Some examples and non-examples of regular anagrams:
* The eyes / they see (yes)
* moo / mo (no)
* Clint Eastwood / Old west Action! (yes)
* Dormitory / Dirty Room (yes)
* Debit card / bad credit (yes)
* One good turn deserves another / Do rogues endorse that? No!
Never! (yes)
When are two phrases anagrams? Your job for this assignment is to
solve a slight variant of the traditional anagram problem, called
the wild anagram problem.
Suppose you have two phrases, which we'll call left, and right.
Unlike traditional anagram phrase pairs - the eyes / they see -
with a wild anagram pair, the second string, the one on the right,
can contain the wild card symbol *, which can stand for any letter.
Thus
the eyes / th*y *ee
is a wild pair, with one * standing for e and the other * standing
for s
Here are some more examples, with explanations
abc / *** (true: one * for each letter)
The eyes / they see (true - don't have to be *s)
ab / *** (false - *'s MUST stand for something, so right string is
too big.
ab / * (false)
xxy / *x* (true - one * for x, one for y)
xxy / y** (true - both *'s for x)
Clint Eastw**d / Old west Action! (false - The symbol *, when it's
on the left, is simply ignored - it's just like a comma or period.

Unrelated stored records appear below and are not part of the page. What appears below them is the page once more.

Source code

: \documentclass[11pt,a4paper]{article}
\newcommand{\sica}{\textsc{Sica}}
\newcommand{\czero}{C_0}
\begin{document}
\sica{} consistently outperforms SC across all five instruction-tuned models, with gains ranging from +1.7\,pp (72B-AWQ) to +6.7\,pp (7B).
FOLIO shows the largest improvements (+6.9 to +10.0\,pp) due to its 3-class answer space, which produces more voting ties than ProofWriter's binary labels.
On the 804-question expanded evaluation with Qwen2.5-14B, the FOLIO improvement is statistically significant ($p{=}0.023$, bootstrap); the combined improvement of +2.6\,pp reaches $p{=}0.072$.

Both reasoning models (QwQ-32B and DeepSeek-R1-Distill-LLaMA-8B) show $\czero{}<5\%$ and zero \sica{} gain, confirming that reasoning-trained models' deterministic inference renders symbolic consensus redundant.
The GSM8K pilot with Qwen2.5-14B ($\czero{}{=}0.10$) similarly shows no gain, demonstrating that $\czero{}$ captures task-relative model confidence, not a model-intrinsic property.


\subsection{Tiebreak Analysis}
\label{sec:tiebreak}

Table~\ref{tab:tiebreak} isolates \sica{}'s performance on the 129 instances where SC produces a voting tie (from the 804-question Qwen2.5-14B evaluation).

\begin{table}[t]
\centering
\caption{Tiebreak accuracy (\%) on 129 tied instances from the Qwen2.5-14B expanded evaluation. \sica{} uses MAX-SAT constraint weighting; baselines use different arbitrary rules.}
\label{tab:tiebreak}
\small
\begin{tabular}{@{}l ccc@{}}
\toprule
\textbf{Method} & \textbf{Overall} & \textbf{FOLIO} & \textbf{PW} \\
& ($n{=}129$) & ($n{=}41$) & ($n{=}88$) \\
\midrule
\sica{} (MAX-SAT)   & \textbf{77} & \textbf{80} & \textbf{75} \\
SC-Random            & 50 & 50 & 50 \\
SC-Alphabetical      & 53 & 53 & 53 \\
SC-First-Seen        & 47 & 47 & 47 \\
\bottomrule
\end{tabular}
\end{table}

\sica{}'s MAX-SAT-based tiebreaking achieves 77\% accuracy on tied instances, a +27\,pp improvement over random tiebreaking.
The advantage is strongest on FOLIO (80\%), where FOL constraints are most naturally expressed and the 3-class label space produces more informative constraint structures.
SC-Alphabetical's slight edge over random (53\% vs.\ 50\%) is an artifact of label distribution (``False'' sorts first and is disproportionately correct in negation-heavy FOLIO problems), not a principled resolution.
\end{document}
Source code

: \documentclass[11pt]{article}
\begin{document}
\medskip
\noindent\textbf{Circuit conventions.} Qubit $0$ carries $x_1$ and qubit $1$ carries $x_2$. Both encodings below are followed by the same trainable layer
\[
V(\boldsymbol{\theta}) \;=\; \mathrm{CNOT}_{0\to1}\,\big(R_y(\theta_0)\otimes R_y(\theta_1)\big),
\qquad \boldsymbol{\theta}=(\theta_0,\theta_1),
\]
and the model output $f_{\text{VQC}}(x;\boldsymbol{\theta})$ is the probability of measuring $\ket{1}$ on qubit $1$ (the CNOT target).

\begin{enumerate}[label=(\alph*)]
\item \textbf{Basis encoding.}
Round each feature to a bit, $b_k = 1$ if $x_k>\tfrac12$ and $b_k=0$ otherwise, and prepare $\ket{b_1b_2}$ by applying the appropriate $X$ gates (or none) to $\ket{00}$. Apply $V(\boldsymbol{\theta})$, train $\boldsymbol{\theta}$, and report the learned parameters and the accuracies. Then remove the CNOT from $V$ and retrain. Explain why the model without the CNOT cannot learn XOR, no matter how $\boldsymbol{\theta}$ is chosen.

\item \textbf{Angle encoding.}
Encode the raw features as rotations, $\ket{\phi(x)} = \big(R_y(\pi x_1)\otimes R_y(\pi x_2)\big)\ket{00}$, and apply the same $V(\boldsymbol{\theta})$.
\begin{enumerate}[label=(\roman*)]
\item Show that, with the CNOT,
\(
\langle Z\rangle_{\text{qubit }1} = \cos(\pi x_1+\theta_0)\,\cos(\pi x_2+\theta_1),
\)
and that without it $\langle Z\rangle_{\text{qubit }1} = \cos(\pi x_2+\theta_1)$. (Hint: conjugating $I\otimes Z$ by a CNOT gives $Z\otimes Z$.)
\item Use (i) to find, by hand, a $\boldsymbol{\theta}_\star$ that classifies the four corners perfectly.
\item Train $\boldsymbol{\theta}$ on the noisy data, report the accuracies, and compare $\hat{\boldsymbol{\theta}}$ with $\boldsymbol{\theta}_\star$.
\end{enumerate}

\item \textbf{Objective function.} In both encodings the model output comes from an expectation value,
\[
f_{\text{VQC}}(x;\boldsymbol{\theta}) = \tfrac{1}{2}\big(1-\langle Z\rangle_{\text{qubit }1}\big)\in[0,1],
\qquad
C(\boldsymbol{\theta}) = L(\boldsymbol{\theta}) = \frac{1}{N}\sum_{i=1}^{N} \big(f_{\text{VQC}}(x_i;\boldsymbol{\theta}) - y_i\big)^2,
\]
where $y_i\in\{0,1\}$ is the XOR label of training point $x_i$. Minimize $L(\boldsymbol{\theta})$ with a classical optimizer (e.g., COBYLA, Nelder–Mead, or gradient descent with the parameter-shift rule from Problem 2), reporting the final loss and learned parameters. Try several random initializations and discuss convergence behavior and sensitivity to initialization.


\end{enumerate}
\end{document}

So there are too many letters on the right.)
Example of a program run:
Enter a phrase: > Clint Eastwood Enter another phrase: >Old w*st Acti*n! true
PROJECT REQUIREMENTS:
Some tips:
Some algorithms you might try on this
problem
Algorithm Idea #1: convert strings to arrays of chars using the
string method toCharArray. March down the first array (representing
the left string). When you encounter a letter, look for it in the
second array. If you find it, blank out the occurrence in the
second array; if you don't find it, look in the second array for a
* to match with the left-side letter. If you find one, blank that *
out; if you don't find one, then the strings aren't a wild anagram
pair. When you're all done, you've got a wild anagram if your
searches in the right array never goes bad, and if, at the end,
there are no letters and no *'s in the second array. Make sense? Do
the algorithm with pencil and paper on this pair:
abac / *a*b.
Algorithm Idea #2: make a scoreboard array for the letters a to z.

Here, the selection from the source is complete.